9/9/2020
Please use a discerning gaze when reading these claims, which deserve critical examination. This documentation represents a snapshot of my internal landscape at a certain point in time in my life during my collegiate career.
Original Entry:
Sub-functions for Energy – Re-imagining Thoughts:
Thoughts of all types are abstract, ethereal, and intangible, at least in a certain sense. Feeling of Rhythm, time, gravity, density, and spaciousness are tangible anchors.
Perception seems to mesh together through 5 physical senses and a 6th mental sense of mind, of thought and imagination.
All too often I wander through my thoughts and loose my center, or so it seems. I am always centered, even when I’m not.
I change the basic way I relate to my thoughts.
Thoughts are like time; fleeting and perpetually changing. Thoughts are a reference points in reality, symbols to relate with, impermanent packets of ordered chaos transformed to manageable quanta with which we construct our schema of reality.
All perception acts as a reference point to harmonize with; tonics, dominants, extensions, people, plants, books situations…
I harmonize with all reference points of perception, toying with rhythm and content, with infinite potential to draw from, creating a life, a story, a song to offer to the universe, as the subtle and mysterious process it is.

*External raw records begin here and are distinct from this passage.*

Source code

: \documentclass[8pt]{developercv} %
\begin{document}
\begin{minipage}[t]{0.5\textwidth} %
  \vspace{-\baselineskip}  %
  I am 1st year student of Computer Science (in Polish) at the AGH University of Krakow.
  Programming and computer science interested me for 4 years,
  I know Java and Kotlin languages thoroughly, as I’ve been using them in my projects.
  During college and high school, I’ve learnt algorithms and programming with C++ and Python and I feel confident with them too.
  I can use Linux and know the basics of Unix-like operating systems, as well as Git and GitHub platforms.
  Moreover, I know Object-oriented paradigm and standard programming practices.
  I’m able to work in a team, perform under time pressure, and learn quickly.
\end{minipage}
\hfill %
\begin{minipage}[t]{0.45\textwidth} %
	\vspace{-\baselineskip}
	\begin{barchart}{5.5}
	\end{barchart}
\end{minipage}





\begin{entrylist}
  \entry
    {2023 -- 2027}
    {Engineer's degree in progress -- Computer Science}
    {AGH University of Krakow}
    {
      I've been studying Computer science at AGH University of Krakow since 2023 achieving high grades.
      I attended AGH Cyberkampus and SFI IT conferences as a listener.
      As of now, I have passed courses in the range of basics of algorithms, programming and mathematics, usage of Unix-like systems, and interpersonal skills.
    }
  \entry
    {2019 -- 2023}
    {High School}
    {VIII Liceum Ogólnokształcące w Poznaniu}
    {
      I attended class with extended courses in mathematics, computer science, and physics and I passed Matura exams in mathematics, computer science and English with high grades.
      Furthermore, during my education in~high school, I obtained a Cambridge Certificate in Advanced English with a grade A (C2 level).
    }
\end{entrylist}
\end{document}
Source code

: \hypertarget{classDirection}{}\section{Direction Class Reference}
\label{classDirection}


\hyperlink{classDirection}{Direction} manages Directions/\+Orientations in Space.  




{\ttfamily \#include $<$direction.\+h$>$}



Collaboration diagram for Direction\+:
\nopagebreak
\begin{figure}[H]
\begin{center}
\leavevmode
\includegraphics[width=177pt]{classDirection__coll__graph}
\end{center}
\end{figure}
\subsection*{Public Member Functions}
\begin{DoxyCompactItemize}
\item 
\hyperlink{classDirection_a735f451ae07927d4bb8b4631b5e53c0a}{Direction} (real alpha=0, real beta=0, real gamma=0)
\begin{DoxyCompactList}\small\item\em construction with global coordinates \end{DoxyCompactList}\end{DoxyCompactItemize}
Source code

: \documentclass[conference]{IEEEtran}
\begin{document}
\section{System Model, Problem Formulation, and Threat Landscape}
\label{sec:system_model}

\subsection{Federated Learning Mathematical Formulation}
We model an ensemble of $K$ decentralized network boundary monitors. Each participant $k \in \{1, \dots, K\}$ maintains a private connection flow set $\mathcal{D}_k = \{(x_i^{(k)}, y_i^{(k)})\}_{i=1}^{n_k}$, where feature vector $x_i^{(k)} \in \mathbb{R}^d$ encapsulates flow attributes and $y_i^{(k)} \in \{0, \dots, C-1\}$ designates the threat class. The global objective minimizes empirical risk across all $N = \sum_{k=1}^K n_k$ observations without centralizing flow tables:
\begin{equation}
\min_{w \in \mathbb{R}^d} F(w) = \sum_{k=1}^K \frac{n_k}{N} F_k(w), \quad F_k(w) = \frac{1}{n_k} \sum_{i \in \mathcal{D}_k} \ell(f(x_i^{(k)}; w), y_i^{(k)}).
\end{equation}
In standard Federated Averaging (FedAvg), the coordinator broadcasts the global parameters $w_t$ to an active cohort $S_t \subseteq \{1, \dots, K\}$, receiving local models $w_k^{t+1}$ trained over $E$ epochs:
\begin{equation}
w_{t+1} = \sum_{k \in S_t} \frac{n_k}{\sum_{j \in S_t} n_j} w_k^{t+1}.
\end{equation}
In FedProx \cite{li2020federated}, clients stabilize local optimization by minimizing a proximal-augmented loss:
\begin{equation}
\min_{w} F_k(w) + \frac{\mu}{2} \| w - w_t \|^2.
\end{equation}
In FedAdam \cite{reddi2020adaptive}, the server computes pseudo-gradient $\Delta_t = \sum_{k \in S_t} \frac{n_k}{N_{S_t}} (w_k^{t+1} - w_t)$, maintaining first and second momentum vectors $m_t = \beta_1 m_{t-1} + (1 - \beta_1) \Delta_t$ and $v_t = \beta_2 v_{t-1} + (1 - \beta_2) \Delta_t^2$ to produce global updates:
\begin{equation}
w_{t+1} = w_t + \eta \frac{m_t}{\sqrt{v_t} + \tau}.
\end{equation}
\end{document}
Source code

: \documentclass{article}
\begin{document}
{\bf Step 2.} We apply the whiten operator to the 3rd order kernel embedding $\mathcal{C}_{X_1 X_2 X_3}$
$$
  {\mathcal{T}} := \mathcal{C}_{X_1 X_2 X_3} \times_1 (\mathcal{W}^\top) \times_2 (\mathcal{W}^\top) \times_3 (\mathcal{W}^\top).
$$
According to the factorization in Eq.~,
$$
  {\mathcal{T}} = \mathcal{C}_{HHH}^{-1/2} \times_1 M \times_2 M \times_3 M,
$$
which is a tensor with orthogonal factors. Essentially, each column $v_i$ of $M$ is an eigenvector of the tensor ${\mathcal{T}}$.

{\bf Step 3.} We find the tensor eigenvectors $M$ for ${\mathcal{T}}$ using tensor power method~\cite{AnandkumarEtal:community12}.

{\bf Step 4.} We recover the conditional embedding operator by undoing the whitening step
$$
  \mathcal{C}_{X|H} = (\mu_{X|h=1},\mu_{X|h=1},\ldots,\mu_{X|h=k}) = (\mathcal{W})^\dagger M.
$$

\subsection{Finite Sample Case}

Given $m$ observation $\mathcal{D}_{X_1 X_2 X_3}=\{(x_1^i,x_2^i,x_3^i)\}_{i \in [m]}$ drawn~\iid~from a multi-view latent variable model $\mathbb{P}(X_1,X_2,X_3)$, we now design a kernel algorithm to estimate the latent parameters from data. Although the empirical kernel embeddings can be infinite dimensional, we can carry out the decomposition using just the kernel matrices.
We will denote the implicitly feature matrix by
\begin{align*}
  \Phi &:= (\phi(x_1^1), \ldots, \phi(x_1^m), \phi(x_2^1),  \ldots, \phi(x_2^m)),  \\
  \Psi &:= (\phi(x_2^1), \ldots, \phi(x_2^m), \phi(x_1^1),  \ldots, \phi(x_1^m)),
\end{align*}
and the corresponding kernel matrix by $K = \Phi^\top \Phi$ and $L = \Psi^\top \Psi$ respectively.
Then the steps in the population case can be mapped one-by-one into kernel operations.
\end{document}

Dissonance always points. Harmony Relaxes home.
Current Reflections:
Okay folks, here we go. It feels important to deeply acknowledge my process of growth over time – it’s brought me to this point and continues to propel me forward. Looking over these last few entries, it makes me smile, recognizing just how thinky I was during my college years. And maybe I’m still thinky even now, but there has a tangible and qualitative shift in the way that I relate to my thinking.
So, to dive into it –
Thoughts. What the fuck are they? Where do they come from? Who exactly perceives them and where are they perceived at? Now, in a way, it doesn’t really matter what the answer to those questions are. Regardless of the answers, thoughts are going to rise and dissipate. It seems that a more important question may be this: am I giving my power away to my thoughts? Am I letting my thoughts and emotions drag me around and create suffering? Because, regardless of their content, how can we stay present with the circumstances of our reality, exactly as reality shows up? And how can we meet whatever moment that is showing up from a place of generosity and patience? Can I show up in a way that doesn’t make the world a worse place for others or myself?
Now, in my original entry, after I introduce my subject of thoughts and their mysterious nature, I immediately focus on a feeling:
“Feeling of Rhythm, time, gravity, density, and spaciousness are tangible anchors.”
From where I sit now, this is an interesting move that I pulled. Why?
Within the last few months, the Teachers and Sangha of the Buddhist Temple of Toledo offered a virtual teaching retreat for it’s members, focusing on the Home Liturgy outlined by the Abbot. I had the great fortune of joining for a portion of the week’s teachings, where I furiously scribbled poetry along with the teachings and conversations, using my words as a container for the wonderful wisdom that was being offered through the Zoom Retreat.
During the first day of teachings, the teachers focused in on the importance of ritual action and cultivating a feeling through intentional practice. In the context of Zen Buddhist practice, they were discussing the importance of creating a clean and aligned alter, creating a physical space of energetic power, and nurturing the actual feeling of the tradition within the body. This feeling is characterized by nobility, unity, grace, and ease, enabling the practitioner to skillfully use the alter and ritual action of lighting the candle, incense, and making bows as a means of empowerment and grounding, regardless of the circumstance of life in that moment.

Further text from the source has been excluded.